• **Problem description**
Every line holding the word "fixed" should be copied from the material.

[[ Material shown, beginning ]]

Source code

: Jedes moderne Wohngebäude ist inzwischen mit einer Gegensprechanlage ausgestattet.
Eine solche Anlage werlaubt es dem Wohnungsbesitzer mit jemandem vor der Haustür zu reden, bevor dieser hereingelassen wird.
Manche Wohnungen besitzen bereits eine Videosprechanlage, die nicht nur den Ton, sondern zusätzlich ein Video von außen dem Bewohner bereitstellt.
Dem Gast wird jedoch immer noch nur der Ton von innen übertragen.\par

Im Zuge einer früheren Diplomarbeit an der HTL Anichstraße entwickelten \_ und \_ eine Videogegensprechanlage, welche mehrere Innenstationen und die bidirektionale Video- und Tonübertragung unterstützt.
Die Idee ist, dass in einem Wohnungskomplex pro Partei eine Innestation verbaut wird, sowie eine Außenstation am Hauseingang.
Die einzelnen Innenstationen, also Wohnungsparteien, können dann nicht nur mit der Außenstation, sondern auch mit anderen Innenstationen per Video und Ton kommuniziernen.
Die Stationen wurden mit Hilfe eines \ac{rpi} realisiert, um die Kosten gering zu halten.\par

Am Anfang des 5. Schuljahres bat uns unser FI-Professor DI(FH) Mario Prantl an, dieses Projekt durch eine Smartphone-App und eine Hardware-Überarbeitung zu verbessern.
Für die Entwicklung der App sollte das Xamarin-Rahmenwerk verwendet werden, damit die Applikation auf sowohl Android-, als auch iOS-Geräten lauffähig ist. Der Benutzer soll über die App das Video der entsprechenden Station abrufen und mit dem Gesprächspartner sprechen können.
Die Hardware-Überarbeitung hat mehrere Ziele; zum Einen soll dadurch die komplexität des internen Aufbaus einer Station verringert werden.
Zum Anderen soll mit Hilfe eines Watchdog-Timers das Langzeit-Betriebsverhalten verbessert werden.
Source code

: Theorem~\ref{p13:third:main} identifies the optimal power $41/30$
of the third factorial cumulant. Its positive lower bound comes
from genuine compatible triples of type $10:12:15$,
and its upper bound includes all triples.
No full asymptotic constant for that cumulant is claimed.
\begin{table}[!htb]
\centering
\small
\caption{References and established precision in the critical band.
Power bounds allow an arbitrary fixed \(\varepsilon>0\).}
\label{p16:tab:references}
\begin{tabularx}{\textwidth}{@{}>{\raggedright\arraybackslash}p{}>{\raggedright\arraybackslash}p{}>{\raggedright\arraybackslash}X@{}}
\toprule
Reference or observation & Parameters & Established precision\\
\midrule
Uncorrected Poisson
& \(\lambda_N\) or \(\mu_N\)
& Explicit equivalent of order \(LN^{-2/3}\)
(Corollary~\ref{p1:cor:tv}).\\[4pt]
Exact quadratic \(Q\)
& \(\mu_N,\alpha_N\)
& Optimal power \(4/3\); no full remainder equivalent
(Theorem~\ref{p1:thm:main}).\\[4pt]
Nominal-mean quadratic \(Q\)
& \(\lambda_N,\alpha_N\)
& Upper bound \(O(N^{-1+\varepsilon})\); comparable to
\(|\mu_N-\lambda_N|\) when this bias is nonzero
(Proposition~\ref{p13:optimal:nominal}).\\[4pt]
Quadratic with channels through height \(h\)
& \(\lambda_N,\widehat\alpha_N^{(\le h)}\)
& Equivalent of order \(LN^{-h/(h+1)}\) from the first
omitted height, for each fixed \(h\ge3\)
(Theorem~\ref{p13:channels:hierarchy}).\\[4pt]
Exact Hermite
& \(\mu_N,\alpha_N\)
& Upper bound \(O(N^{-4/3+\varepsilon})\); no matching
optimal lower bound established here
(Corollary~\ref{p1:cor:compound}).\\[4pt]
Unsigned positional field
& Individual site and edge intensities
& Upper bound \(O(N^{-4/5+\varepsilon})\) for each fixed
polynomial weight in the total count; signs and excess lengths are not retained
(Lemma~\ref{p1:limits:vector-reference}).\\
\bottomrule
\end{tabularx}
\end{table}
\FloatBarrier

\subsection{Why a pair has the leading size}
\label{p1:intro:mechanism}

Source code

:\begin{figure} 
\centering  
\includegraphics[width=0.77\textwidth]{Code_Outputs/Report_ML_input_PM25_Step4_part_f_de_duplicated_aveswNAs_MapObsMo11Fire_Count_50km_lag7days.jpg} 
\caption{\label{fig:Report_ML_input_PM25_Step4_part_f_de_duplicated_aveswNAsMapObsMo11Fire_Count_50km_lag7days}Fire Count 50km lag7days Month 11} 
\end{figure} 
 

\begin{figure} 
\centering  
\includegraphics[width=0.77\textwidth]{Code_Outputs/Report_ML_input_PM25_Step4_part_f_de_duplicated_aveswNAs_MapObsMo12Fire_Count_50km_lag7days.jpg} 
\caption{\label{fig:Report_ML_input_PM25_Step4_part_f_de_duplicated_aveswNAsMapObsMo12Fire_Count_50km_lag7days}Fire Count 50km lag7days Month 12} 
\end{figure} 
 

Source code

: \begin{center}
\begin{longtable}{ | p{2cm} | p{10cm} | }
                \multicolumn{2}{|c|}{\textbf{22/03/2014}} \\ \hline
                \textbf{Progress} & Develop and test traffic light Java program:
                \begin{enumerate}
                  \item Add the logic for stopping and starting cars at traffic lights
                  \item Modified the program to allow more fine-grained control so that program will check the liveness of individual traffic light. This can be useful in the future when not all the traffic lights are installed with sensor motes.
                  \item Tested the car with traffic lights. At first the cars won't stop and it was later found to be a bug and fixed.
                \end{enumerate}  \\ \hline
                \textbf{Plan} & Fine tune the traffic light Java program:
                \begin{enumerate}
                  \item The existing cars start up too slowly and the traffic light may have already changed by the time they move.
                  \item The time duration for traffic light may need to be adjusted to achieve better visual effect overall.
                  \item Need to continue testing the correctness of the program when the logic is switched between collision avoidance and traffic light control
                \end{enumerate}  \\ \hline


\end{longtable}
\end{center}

[[ Material shown, end ]]

• **Exercise result**
Power bounds allow an arbitrary fixed \(\varepsilon>0\).}
omitted height, for each fixed \(h\ge3\)
& Upper bound \(O(N^{-4/5+\varepsilon})\) for each fixed
                  \item Tested the car with traffic lights. At first the cars won't stop and it was later found to be a bug and fixed.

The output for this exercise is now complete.